No quieren prescindir de Ese compañero de camino que les ha dado la Luz que ha iluminado su querer y su saber, escapando de la oscuridad y las tinieblas provocadas por las dudas y las preguntas sin respuesta que les habían llevado a esa tristeza existencial.


  Pero es en la fracción del pan cuando el Maestro les abre la inteligencia y el corazón; es entonces cuando reciben la llama de la fe y su tibieza se transforma en una flama de amor ardiente. Es en ese Pan, donde reconocen a su Cristo y Señor; a la Palabra hecha carne que los espera en una intensa vida eclesial y sacramental.
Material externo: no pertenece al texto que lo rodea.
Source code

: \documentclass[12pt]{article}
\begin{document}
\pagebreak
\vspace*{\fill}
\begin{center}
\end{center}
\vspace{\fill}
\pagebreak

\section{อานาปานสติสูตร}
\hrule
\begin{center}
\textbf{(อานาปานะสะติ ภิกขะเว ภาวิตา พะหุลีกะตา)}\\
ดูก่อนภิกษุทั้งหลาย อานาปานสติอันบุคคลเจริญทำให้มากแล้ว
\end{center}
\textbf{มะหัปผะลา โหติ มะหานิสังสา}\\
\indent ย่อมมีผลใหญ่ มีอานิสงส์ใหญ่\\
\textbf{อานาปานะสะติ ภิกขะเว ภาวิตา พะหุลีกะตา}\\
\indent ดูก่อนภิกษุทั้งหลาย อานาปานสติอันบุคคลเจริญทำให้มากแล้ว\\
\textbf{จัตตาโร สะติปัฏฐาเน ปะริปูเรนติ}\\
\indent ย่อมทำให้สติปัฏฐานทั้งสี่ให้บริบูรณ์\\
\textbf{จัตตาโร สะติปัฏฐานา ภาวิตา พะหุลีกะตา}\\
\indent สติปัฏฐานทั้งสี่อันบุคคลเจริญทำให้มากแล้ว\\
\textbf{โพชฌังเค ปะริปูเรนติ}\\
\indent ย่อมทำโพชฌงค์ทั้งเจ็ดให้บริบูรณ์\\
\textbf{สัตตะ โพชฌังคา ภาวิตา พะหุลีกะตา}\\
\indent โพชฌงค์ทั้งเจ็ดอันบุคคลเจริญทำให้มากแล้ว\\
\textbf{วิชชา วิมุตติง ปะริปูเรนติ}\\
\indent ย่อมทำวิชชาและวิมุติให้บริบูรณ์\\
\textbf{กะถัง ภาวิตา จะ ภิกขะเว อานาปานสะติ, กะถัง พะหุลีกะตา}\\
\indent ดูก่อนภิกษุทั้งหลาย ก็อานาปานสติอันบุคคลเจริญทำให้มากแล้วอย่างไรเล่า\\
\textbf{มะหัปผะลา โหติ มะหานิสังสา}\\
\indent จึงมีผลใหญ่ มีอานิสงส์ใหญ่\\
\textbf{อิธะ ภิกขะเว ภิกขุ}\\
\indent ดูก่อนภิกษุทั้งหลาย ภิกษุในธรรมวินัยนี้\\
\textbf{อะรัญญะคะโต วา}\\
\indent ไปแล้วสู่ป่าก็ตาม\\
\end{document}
Y es ese conocimiento el que pone alas a sus pies para desandar el camino de vuelta y ser testigos, ante sus hermanos, de la verdad del Evangelio: Cristo, realmente, ha resucitado.


  Cuantas veces nosotros, como los de Emaús, sentimos desfallecer nuestra fe, sin darnos cuenta que esa fe es como una hoguera que precisa para arder de los manojos, a veces grandes y otras veces pequeños, de la leña de nuestra vida espiritual. Jesús nos transmite el secreto que debe avivar nuestro fuego interior: su Palabra, que encontramos en la Escritura Santa; la oración, fruto de ese diálogo divino que surge del trato con nuestro Dios; y la vida Sacramental, sobre todo de la Eucaristía que es el alimento divino que permitirá que tengamos una profunda vida interior.


  Cristo es nuestro Dios y como nos prometió, tras su Resurrección, se ha quedado con nosotros hasta el fin de los tiempos. Sólo requiere que, como aquellos discípulos, cada uno de nosotros le pida libremente que se quede a nuestro lado; que no nos abandone; que comparta su Ser con nuestro existir; que sea Uno con nosotros. Si así lo hacemos, como Iglesia que somos, caminando para extender el Reino de Dios en la tierra, Jesús será nuestro amigo inseparable que nos dará la luz, la fuerza y el valor para no defraudarle jamás.